To accelerate the reduction of maternal and neonatal mortality, Malawi launched the Presidential Initiative on Safe Motherhood in 2012. This initiative has three program interventions: (1) community mobilization and training of local leaders in maternal health and family planning, (2) training of skilled community midwife assistants, and (3) the construction of maternity waiting homes. UNC Project‐Malawi decided to integrate a package of family planning interventions into the three interventions from the Presidential Initiative on Safe Motherhood. The project's primary objective was to increase the couple years of protection (CYP) provided by contraceptive services at two health facilities where UNC Project‐Malawi was constructing maternity waiting homes. “Couple years of protection” is a commonly used family planning metric to monitor output and progress in the delivery of contraceptive services at the project level.5, 6 Secondary objectives included the introduction of immediate postpartum long‐acting reversible contraception (LARC) and improvement of the facilities' contraceptive method mix.
The present quasi‐experimental study was designed to compare the CYP provided at each of the two intervention health facilities with those provided at two matched nonintervention health facilities for the year before implementation of the family planning package and for the 2 years after the package was implemented.
2. MATERIALS AND METHODS
In the present prospective study conducted in Malawi, a package of family planning interventions was implemented at Area 25 Health Center in Lilongwe district and at Kasungu District Hospital. The package included community mobilization and demand generation for family planning, and training and mentoring of health providers in LARC insertion. These activities were implemented specifically for the present study in the two intervention sites only. In addition, two comparison sites were chosen for their similarity to the intervention sites in terms of structure, government oversight, and location in central Malawi. Like the intervention sites, each comparison site also had a recently constructed maternity waiting home. The comparison site for Kasungu District Hospital was Dowa District Hospital, and the comparison site for Area 25 Health Center was Mkanda Health Center in Mchinji district. Data were collected from all four sites for the period between February 1, 2013, and June 30, 2016.
The study was approved by the University of North Carolina (UNC) Institutional Review Board and the Malawi National Health Sciences Research Committee. De‐identified data abstracted from the family planning registers of the four study facilities were analyzed, so no individual consent was required.

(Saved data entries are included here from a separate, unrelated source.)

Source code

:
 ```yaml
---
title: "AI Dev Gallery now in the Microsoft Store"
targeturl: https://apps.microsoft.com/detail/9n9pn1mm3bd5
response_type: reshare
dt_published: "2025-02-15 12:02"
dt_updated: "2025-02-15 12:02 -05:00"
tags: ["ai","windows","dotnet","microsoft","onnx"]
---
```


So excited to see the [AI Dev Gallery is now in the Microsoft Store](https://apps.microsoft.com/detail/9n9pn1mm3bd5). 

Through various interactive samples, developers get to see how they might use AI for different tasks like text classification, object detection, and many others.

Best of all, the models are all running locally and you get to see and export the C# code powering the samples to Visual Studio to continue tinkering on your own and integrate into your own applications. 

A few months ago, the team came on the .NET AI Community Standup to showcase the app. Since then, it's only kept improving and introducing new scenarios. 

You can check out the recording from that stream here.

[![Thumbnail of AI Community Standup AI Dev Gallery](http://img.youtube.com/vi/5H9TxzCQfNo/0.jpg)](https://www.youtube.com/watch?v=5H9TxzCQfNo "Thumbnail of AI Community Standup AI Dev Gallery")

UNC Project‐Malawi engaged the Health Policy Project (HPP, funded by the US Agency for International Development) to sensitize religious leaders and their congregations on the benefits of family planning in the catchment areas of the two intervention facilities in order to address barriers to family planning related to religious beliefs. The HPP was already working with the Malawi Ministry of Finance, Economic Planning and Development (MFEPD) to support advocacy for population and family planning issues. They collaborated with the MFEPD to organize a live radio discussion panel (Table 1). The panelists represented the major religions and denominations in Malawi, where approximately 69% of the population are Christian and 26% are Muslim. Only 5% of Malawians subscribe to another or no religion.7
Table 1.
Activity | Output |
---|---|
Community mobilization/demand creation | |
Radio discussion panel with religious leaders | One panel held with national reach |
Population weekends with religious leaders | Two population weekends held; one in Area 25, one in Kasungu district |
Creation of family planning task forces | Five task forces created; one in Area 25, four in Kasungu district |
Establishment of family planning champions | 10 champions established; two in Area 25, eight in Kasungu district |
Provider training and mentoring | |
LARC training courses held | 16 training courses held; eight at Area 25 Health Center, eight at Kasungu District Hospital |
Providers trained in LARC | 101 providers trained; 37 from Area 25 Health Center, 64 in Kasungu District Hospital |
Mentors in LARC | 14 mentors; seven at Area 25 Health Center, seven at Kasungu District Hospital |
Abbreviation: LARC, long‐acting reversible contraception.
The HPP also organized two “population weekends,” one in the catchment area of Area 25 Health Center and another in four areas surrounding Kasungu District Hospital, to promote the use of family planning among the religious faithful. During the population weekends, the participating churches (both Catholic and Protestant) and mosques focused their weekend activities on family planning and rapid population growth and gave out brochures on family planning use and methods; these brochures had been specially designed by each of the three major religious denominations in Malawi (Protestant, Catholic, and Muslim). The HPP also conducted similar activities in other districts of Malawi, but not in the districts of the two comparison sites.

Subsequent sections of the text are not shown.